- Founded: 14 September 1989
- Dissolved: 1997
- Ideology: Secular liberalism Liberal democracy Civic nationalism Anti-communism
- Political position: Centre-right
- National affiliation: United Tajik Opposition

= Rastokhez =

1989–1997 political party in Tajikistan

The Popular Movement «Revival», (Note: Ҳаракати мардумии «Растохез»; Народное движение «Пробуждение») simply known as the Rastokhez (/ˌræstɒˈxɛz/; /tg/), was a political party in Tajikistan in the years of independence and civil war (1989–1997). It was founded on 14 September 1989, by members of the Tajik intelligentsia, among them Tohir Abdujabbor, with a moderate nationalist, secularist and liberal democratic program.

==History==
Its prominent position in the opposition to the ruling Communist Party of Tajikistan ensured that it became the main scapegoat for the Dushanbe riots of February 1990. The party was banned, which ensured total victory for the Communists in the upcoming elections.

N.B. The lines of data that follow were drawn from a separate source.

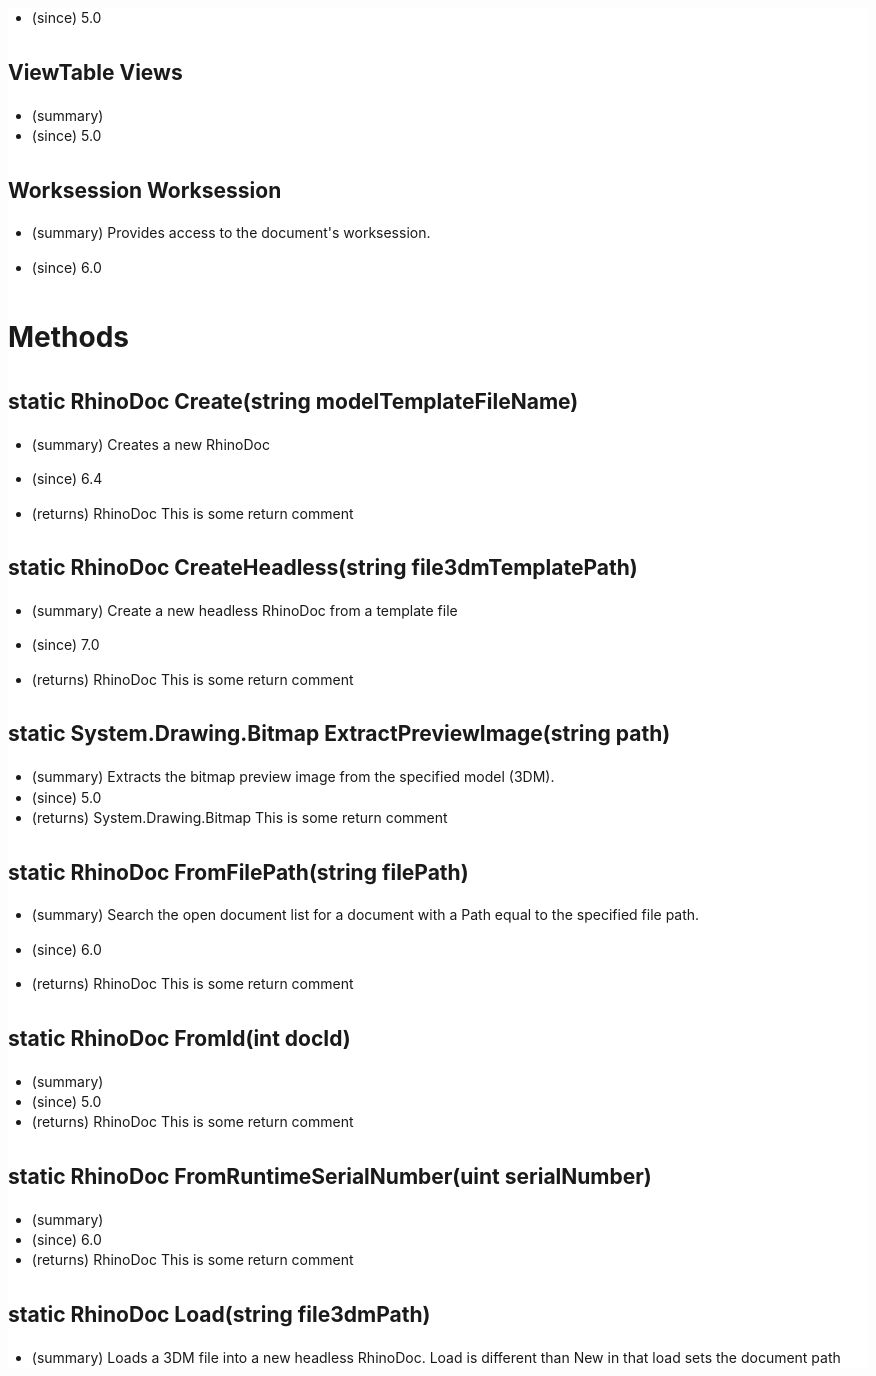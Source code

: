 - (since) 5.0
## ViewTable Views
- (summary) 
- (since) 5.0
## Worksession Worksession
- (summary) 
     Provides access to the document's worksession.
     
- (since) 6.0
# Methods
## static RhinoDoc Create(string modelTemplateFileName)
- (summary) 
     Creates a new RhinoDoc
     
- (since) 6.4
- (returns) RhinoDoc This is some return comment
## static RhinoDoc CreateHeadless(string file3dmTemplatePath)
- (summary) 
     Create a new headless RhinoDoc from a template file
     
- (since) 7.0
- (returns) RhinoDoc This is some return comment
## static System.Drawing.Bitmap ExtractPreviewImage(string path)
- (summary) Extracts the bitmap preview image from the specified model (3DM).
- (since) 5.0
- (returns) System.Drawing.Bitmap This is some return comment
## static RhinoDoc FromFilePath(string filePath)
- (summary) 
     Search the open document list for a document with a Path equal
     to the specified file path.
     
- (since) 6.0
- (returns) RhinoDoc This is some return comment
## static RhinoDoc FromId(int docId)
- (summary) 
- (since) 5.0
- (returns) RhinoDoc This is some return comment
## static RhinoDoc FromRuntimeSerialNumber(uint serialNumber)
- (summary) 
- (since) 6.0
- (returns) RhinoDoc This is some return comment
## static RhinoDoc Load(string file3dmPath)
- (summary) 
     Loads a 3DM file into a new headless RhinoDoc. Load is different than New in that
     load sets the document path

During the next years and the Tajik Civil War, Rastokhez, then underground, as well as the similarly minded Democratic Party, participated in the United Tajik Opposition (UTO) along with more Islamic groups. The party ceased to exist at the same time as the UTO, its members having mostly joined the Democratic Party at the time of the peace treaty (June 1997).